# Required work
Give the entries below again exactly. Their pictures are not needed.

# The data
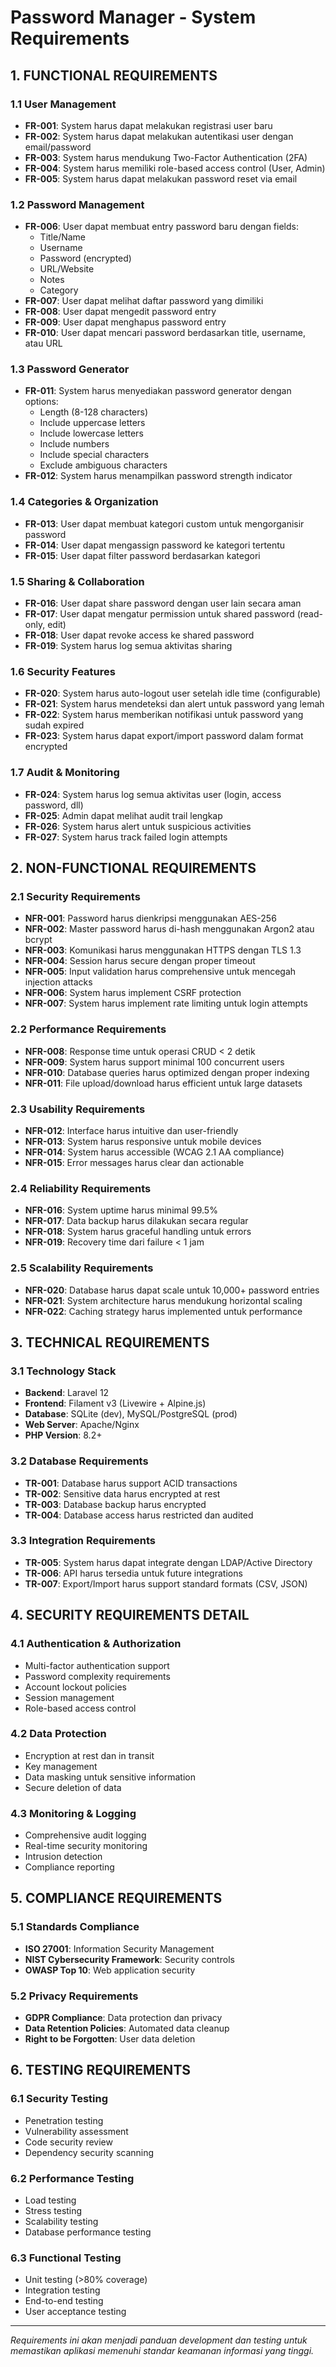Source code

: # Password Manager - System Requirements

## 1. FUNCTIONAL REQUIREMENTS

### 1.1 User Management
- **FR-001**: System harus dapat melakukan registrasi user baru
- **FR-002**: System harus dapat melakukan autentikasi user dengan email/password
- **FR-003**: System harus mendukung Two-Factor Authentication (2FA)
- **FR-004**: System harus memiliki role-based access control (User, Admin)
- **FR-005**: System harus dapat melakukan password reset via email

### 1.2 Password Management
- **FR-006**: User dapat membuat entry password baru dengan fields:
  - Title/Name
  - Username
  - Password (encrypted)
  - URL/Website
  - Notes
  - Category
- **FR-007**: User dapat melihat daftar password yang dimiliki
- **FR-008**: User dapat mengedit password entry
- **FR-009**: User dapat menghapus password entry
- **FR-010**: User dapat mencari password berdasarkan title, username, atau URL

### 1.3 Password Generator
- **FR-011**: System harus menyediakan password generator dengan options:
  - Length (8-128 characters)
  - Include uppercase letters
  - Include lowercase letters
  - Include numbers
  - Include special characters
  - Exclude ambiguous characters
- **FR-012**: System harus menampilkan password strength indicator

### 1.4 Categories & Organization
- **FR-013**: User dapat membuat kategori custom untuk mengorganisir password
- **FR-014**: User dapat mengassign password ke kategori tertentu
- **FR-015**: User dapat filter password berdasarkan kategori

### 1.5 Sharing & Collaboration
- **FR-016**: User dapat share password dengan user lain secara aman
- **FR-017**: User dapat mengatur permission untuk shared password (read-only, edit)
- **FR-018**: User dapat revoke access ke shared password
- **FR-019**: System harus log semua aktivitas sharing

### 1.6 Security Features
- **FR-020**: System harus auto-logout user setelah idle time (configurable)
- **FR-021**: System harus mendeteksi dan alert untuk password yang lemah
- **FR-022**: System harus memberikan notifikasi untuk password yang sudah expired
- **FR-023**: System harus dapat export/import password dalam format encrypted

### 1.7 Audit & Monitoring
- **FR-024**: System harus log semua aktivitas user (login, access password, dll)
- **FR-025**: Admin dapat melihat audit trail lengkap
- **FR-026**: System harus alert untuk suspicious activities
- **FR-027**: System harus track failed login attempts

## 2. NON-FUNCTIONAL REQUIREMENTS

### 2.1 Security Requirements
- **NFR-001**: Password harus dienkripsi menggunakan AES-256
- **NFR-002**: Master password harus di-hash menggunakan Argon2 atau bcrypt
- **NFR-003**: Komunikasi harus menggunakan HTTPS dengan TLS 1.3
- **NFR-004**: Session harus secure dengan proper timeout
- **NFR-005**: Input validation harus comprehensive untuk mencegah injection attacks
- **NFR-006**: System harus implement CSRF protection
- **NFR-007**: System harus implement rate limiting untuk login attempts

### 2.2 Performance Requirements
- **NFR-008**: Response time untuk operasi CRUD < 2 detik
- **NFR-009**: System harus support minimal 100 concurrent users
- **NFR-010**: Database queries harus optimized dengan proper indexing
- **NFR-011**: File upload/download harus efficient untuk large datasets

### 2.3 Usability Requirements
- **NFR-012**: Interface harus intuitive dan user-friendly
- **NFR-013**: System harus responsive untuk mobile devices
- **NFR-014**: System harus accessible (WCAG 2.1 AA compliance)
- **NFR-015**: Error messages harus clear dan actionable

### 2.4 Reliability Requirements
- **NFR-016**: System uptime harus minimal 99.5%
- **NFR-017**: Data backup harus dilakukan secara regular
- **NFR-018**: System harus graceful handling untuk errors
- **NFR-019**: Recovery time dari failure < 1 jam

### 2.5 Scalability Requirements
- **NFR-020**: Database harus dapat scale untuk 10,000+ password entries
- **NFR-021**: System architecture harus mendukung horizontal scaling
- **NFR-022**: Caching strategy harus implemented untuk performance

## 3. TECHNICAL REQUIREMENTS

### 3.1 Technology Stack
- **Backend**: Laravel 12
- **Frontend**: Filament v3 (Livewire + Alpine.js)
- **Database**: SQLite (dev), MySQL/PostgreSQL (prod)
- **Web Server**: Apache/Nginx
- **PHP Version**: 8.2+

### 3.2 Database Requirements
- **TR-001**: Database harus support ACID transactions
- **TR-002**: Sensitive data harus encrypted at rest
- **TR-003**: Database backup harus encrypted
- **TR-004**: Database access harus restricted dan audited

### 3.3 Integration Requirements
- **TR-005**: System harus dapat integrate dengan LDAP/Active Directory
- **TR-006**: API harus tersedia untuk future integrations
- **TR-007**: Export/Import harus support standard formats (CSV, JSON)

## 4. SECURITY REQUIREMENTS DETAIL

### 4.1 Authentication & Authorization
- Multi-factor authentication support
- Password complexity requirements
- Account lockout policies
- Session management
- Role-based access control

### 4.2 Data Protection
- Encryption at rest dan in transit
- Key management
- Data masking untuk sensitive information
- Secure deletion of data

### 4.3 Monitoring & Logging
- Comprehensive audit logging
- Real-time security monitoring
- Intrusion detection
- Compliance reporting

## 5. COMPLIANCE REQUIREMENTS

### 5.1 Standards Compliance
- **ISO 27001**: Information Security Management
- **NIST Cybersecurity Framework**: Security controls
- **OWASP Top 10**: Web application security

### 5.2 Privacy Requirements
- **GDPR Compliance**: Data protection dan privacy
- **Data Retention Policies**: Automated data cleanup
- **Right to be Forgotten**: User data deletion

## 6. TESTING REQUIREMENTS

### 6.1 Security Testing
- Penetration testing
- Vulnerability assessment
- Code security review
- Dependency security scanning

### 6.2 Performance Testing
- Load testing
- Stress testing
- Scalability testing
- Database performance testing

### 6.3 Functional Testing
- Unit testing (>80% coverage)
- Integration testing
- End-to-end testing
- User acceptance testing

---

*Requirements ini akan menjadi panduan development dan testing untuk memastikan aplikasi memenuhi standar keamanan informasi yang tinggi.*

# Your solution
Source code

: # Password Manager - System Requirements

## 1. FUNCTIONAL REQUIREMENTS

### 1.1 User Management
- **FR-001**: System harus dapat melakukan registrasi user baru
- **FR-002**: System harus dapat melakukan autentikasi user dengan email/password
- **FR-003**: System harus mendukung Two-Factor Authentication (2FA)
- **FR-004**: System harus memiliki role-based access control (User, Admin)
- **FR-005**: System harus dapat melakukan password reset via email

### 1.2 Password Management
- **FR-006**: User dapat membuat entry password baru dengan fields:
  - Title/Name
  - Username
  - Password (encrypted)
  - URL/Website
  - Notes
  - Category
- **FR-007**: User dapat melihat daftar password yang dimiliki
- **FR-008**: User dapat mengedit password entry
- **FR-009**: User dapat menghapus password entry
- **FR-010**: User dapat mencari password berdasarkan title, username, atau URL

### 1.3 Password Generator
- **FR-011**: System harus menyediakan password generator dengan options:
  - Length (8-128 characters)
  - Include uppercase letters
  - Include lowercase letters
  - Include numbers
  - Include special characters
  - Exclude ambiguous characters
- **FR-012**: System harus menampilkan password strength indicator

### 1.4 Categories & Organization
- **FR-013**: User dapat membuat kategori custom untuk mengorganisir password
- **FR-014**: User dapat mengassign password ke kategori tertentu
- **FR-015**: User dapat filter password berdasarkan kategori

### 1.5 Sharing & Collaboration
- **FR-016**: User dapat share password dengan user lain secara aman
- **FR-017**: User dapat mengatur permission untuk shared password (read-only, edit)
- **FR-018**: User dapat revoke access ke shared password
- **FR-019**: System harus log semua aktivitas sharing

### 1.6 Security Features
- **FR-020**: System harus auto-logout user setelah idle time (configurable)
- **FR-021**: System harus mendeteksi dan alert untuk password yang lemah
- **FR-022**: System harus memberikan notifikasi untuk password yang sudah expired
- **FR-023**: System harus dapat export/import password dalam format encrypted

### 1.7 Audit & Monitoring
- **FR-024**: System harus log semua aktivitas user (login, access password, dll)
- **FR-025**: Admin dapat melihat audit trail lengkap
- **FR-026**: System harus alert untuk suspicious activities
- **FR-027**: System harus track failed login attempts

## 2. NON-FUNCTIONAL REQUIREMENTS

### 2.1 Security Requirements
- **NFR-001**: Password harus dienkripsi menggunakan AES-256
- **NFR-002**: Master password harus di-hash menggunakan Argon2 atau bcrypt
- **NFR-003**: Komunikasi harus menggunakan HTTPS dengan TLS 1.3
- **NFR-004**: Session harus secure dengan proper timeout
- **NFR-005**: Input validation harus comprehensive untuk mencegah injection attacks
- **NFR-006**: System harus implement CSRF protection
- **NFR-007**: System harus implement rate limiting untuk login attempts

### 2.2 Performance Requirements
- **NFR-008**: Response time untuk operasi CRUD < 2 detik
- **NFR-009**: System harus support minimal 100 concurrent users
- **NFR-010**: Database queries harus optimized dengan proper indexing
- **NFR-011**: File upload/download harus efficient untuk large datasets

### 2.3 Usability Requirements
- **NFR-012**: Interface harus intuitive dan user-friendly
- **NFR-013**: System harus responsive untuk mobile devices
- **NFR-014**: System harus accessible (WCAG 2.1 AA compliance)
- **NFR-015**: Error messages harus clear dan actionable

### 2.4 Reliability Requirements
- **NFR-016**: System uptime harus minimal 99.5%
- **NFR-017**: Data backup harus dilakukan secara regular
- **NFR-018**: System harus graceful handling untuk errors
- **NFR-019**: Recovery time dari failure < 1 jam

### 2.5 Scalability Requirements
- **NFR-020**: Database harus dapat scale untuk 10,000+ password entries
- **NFR-021**: System architecture harus mendukung horizontal scaling
- **NFR-022**: Caching strategy harus implemented untuk performance

## 3. TECHNICAL REQUIREMENTS

### 3.1 Technology Stack
- **Backend**: Laravel 12
- **Frontend**: Filament v3 (Livewire + Alpine.js)
- **Database**: SQLite (dev), MySQL/PostgreSQL (prod)
- **Web Server**: Apache/Nginx
- **PHP Version**: 8.2+

### 3.2 Database Requirements
- **TR-001**: Database harus support ACID transactions
- **TR-002**: Sensitive data harus encrypted at rest
- **TR-003**: Database backup harus encrypted
- **TR-004**: Database access harus restricted dan audited

### 3.3 Integration Requirements
- **TR-005**: System harus dapat integrate dengan LDAP/Active Directory
- **TR-006**: API harus tersedia untuk future integrations
- **TR-007**: Export/Import harus support standard formats (CSV, JSON)

## 4. SECURITY REQUIREMENTS DETAIL

### 4.1 Authentication & Authorization
- Multi-factor authentication support
- Password complexity requirements
- Account lockout policies
- Session management
- Role-based access control

### 4.2 Data Protection
- Encryption at rest dan in transit
- Key management
- Data masking untuk sensitive information
- Secure deletion of data

### 4.3 Monitoring & Logging
- Comprehensive audit logging
- Real-time security monitoring
- Intrusion detection
- Compliance reporting

## 5. COMPLIANCE REQUIREMENTS

### 5.1 Standards Compliance
- **ISO 27001**: Information Security Management
- **NIST Cybersecurity Framework**: Security controls
- **OWASP Top 10**: Web application security

### 5.2 Privacy Requirements
- **GDPR Compliance**: Data protection dan privacy
- **Data Retention Policies**: Automated data cleanup
- **Right to be Forgotten**: User data deletion

## 6. TESTING REQUIREMENTS

### 6.1 Security Testing
- Penetration testing
- Vulnerability assessment
- Code security review
- Dependency security scanning

### 6.2 Performance Testing
- Load testing
- Stress testing
- Scalability testing
- Database performance testing

### 6.3 Functional Testing
- Unit testing (>80% coverage)
- Integration testing
- End-to-end testing
- User acceptance testing

---

*Requirements ini akan menjadi panduan development dan testing untuk memastikan aplikasi memenuhi standar keamanan informasi yang tinggi.*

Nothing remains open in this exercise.